Purpose: To demonstrate the ability of multiphoton microscopy to obtain full three-dimensional high-resolution images of the intact mouse eye anterior chamber without need for enucleation.
Methods: A custom multiphoton microscope was constructed and optimized for deep tissue imaging. Simultaneous two-photon autofluorescence (2PAF) and second harmonic generation (SHG) imaging were performed. A mouse holder and stereotaxic platform were designed to access different parts of the eye for imaging. A reservoir for keeping the eye moist was used during imaging sessions.
Results: Non-invasive multiphoton images deep inside the anterior chamber of the mouse eye were obtained without the need for enucleation. The iris, corneal epithelium and endothelium, trabecular meshwork region and conjunctiva were visualized by the 2PAF and SHG signals.

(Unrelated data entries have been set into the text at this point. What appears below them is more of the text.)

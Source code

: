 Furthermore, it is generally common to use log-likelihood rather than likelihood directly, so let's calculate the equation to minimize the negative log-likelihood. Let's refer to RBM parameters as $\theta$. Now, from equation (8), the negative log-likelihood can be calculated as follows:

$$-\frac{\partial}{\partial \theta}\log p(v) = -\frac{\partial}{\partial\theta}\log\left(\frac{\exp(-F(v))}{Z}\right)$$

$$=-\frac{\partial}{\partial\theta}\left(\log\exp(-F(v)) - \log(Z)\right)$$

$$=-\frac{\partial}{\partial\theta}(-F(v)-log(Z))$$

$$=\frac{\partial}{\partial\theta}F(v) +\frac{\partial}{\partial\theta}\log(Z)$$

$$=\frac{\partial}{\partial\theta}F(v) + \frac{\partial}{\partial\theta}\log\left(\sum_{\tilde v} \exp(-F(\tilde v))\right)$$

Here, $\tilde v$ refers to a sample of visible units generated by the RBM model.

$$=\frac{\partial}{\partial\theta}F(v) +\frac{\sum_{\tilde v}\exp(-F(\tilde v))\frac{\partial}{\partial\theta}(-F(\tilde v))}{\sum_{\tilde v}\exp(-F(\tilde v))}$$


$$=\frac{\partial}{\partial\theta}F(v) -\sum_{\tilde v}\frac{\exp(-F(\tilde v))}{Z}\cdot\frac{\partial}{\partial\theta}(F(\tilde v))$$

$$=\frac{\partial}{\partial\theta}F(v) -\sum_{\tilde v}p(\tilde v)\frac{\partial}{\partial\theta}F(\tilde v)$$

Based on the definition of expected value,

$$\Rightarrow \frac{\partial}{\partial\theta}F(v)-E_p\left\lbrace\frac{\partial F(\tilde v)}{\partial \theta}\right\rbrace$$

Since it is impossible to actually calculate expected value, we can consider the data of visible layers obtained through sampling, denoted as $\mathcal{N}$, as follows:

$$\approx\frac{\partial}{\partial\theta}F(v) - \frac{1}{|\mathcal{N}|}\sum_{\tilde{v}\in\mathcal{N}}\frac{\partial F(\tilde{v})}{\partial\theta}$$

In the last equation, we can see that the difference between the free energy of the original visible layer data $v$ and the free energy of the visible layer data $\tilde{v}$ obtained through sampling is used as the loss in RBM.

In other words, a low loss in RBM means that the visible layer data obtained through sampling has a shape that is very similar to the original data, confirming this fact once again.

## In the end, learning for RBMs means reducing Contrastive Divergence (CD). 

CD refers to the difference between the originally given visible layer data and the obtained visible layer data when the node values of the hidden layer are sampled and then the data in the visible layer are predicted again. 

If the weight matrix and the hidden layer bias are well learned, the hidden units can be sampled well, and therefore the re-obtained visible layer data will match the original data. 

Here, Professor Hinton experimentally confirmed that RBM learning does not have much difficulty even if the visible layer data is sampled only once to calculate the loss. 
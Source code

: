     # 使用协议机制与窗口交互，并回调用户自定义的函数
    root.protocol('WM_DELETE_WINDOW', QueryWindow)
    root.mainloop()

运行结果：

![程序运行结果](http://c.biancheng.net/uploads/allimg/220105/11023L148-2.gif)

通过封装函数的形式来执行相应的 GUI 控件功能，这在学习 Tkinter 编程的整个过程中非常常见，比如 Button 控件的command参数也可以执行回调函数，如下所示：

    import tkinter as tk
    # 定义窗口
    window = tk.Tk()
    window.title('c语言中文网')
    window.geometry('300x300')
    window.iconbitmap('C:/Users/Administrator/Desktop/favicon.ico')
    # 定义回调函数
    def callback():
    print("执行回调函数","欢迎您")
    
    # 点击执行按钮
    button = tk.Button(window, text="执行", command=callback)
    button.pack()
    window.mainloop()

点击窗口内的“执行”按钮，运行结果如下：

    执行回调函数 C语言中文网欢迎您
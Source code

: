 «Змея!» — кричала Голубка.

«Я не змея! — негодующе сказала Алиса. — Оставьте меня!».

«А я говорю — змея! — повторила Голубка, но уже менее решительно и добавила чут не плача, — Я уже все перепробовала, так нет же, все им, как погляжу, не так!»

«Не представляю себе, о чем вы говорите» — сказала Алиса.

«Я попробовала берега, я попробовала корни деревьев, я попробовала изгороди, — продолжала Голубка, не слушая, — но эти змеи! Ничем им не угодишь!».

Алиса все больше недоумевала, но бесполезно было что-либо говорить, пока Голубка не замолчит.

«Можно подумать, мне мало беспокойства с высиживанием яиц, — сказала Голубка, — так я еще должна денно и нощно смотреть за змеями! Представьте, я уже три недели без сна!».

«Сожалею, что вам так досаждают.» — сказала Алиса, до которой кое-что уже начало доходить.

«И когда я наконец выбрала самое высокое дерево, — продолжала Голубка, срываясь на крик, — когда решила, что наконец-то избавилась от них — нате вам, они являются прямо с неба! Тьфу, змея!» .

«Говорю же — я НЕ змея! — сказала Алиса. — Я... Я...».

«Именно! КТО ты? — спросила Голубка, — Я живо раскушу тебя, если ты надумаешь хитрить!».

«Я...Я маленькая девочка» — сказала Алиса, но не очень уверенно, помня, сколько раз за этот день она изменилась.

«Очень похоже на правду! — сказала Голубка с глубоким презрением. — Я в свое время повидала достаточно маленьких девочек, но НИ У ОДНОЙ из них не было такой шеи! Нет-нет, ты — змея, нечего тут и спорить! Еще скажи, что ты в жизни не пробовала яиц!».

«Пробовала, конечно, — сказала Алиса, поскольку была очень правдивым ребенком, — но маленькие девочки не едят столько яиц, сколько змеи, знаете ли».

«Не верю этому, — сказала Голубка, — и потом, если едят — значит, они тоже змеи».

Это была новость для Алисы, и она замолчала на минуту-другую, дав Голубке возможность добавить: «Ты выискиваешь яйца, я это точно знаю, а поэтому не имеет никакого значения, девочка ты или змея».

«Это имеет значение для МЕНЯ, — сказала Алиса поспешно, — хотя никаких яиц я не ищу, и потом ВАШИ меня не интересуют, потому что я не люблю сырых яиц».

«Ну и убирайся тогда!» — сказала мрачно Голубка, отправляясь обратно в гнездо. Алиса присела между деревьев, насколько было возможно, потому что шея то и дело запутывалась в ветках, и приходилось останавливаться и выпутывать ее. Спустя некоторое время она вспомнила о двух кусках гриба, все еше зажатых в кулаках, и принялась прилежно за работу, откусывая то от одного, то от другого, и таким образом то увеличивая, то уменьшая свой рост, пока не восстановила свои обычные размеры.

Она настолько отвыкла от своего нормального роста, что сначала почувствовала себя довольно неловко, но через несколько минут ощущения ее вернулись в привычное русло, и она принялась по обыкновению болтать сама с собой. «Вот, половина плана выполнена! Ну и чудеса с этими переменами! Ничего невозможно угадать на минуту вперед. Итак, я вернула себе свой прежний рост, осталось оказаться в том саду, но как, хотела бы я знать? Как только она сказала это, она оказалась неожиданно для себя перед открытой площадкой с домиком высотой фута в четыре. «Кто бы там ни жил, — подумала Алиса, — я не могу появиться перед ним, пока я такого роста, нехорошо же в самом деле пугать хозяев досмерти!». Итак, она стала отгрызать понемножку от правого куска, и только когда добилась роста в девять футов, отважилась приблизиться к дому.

Identification of the anatomy was achieved by the intrinsic properties of the native tissue without any exogenous labeling. Images as deep as 600 microns into the eye were clearly demonstrated. Full three-dimensional image reconstructions of the entire anterior chamber were performed and analyzed using custom software.
Conclusions: Multiphoton imaging is a highly promising tool for ophthalmic research. We have demonstrated the ability to image the entire anterior chamber of the mouse eye in its native state. These results provide a foundation for future in vivo studies of the eye.